Winterfalls (Part 1)


OK, so basically  Game of Thrones  in Wisconsin? Let's do it.

OK, so basically Game of Thrones in Wisconsin? Let's do it.

Chapter 1: Winter's coming

There’s only one thing in the world that I care about, and that’s my Pops.

I was named after him. John Billy Bob McDonald. Most folk call me Billy, but Pops called me Little John. When I was young, and we were dirt poor, living in a rusty trailer from the 50’s, he bought us a VCR player and  the Disney movie, Robin Hood. I must’ve watched it hundreds of times as a kid. That’s when he gave me my nickname, after the outlaw sidekick of the hero, Robin Hood.

I eventually grew into my nickname. Burly and bear-like, I tower above everyone else in the trailer park. Thanks to the manual work I do at the car shop on the highway, I’m thick and strong, although the beer’s done its work on my gut. I grew thick reddish hair with a curly beard to match.

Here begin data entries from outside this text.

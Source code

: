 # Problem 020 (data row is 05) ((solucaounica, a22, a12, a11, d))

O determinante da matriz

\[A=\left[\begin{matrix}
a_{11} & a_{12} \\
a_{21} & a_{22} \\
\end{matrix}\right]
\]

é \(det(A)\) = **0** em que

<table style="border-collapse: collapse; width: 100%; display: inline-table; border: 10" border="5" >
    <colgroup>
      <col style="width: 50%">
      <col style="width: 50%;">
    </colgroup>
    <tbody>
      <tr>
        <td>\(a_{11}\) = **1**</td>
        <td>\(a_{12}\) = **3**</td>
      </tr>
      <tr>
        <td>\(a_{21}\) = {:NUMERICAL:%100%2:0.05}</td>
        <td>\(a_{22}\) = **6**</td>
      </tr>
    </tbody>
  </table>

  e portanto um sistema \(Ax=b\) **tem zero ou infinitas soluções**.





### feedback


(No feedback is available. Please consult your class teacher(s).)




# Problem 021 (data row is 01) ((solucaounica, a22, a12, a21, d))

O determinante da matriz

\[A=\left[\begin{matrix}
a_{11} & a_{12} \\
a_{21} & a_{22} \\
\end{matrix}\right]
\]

My voice is deep and brusque. My scowl, permanent. Remnants of Pa, I bet. But Pops said my blue eyes are soft and kind. I tie my hair into a bun, like Pops used to before he went bald, because he said it opens up your face. It makes you look kinder. Pa used to laugh at him, I remember. Would he laugh at me now? 

Pops owned this trailer park. Did I mention that? He said he and MawMaw wanted to build a community of their own when they thought they couldn’t have children. Of course, eventually, Pa came into the picture. They called it a miracle.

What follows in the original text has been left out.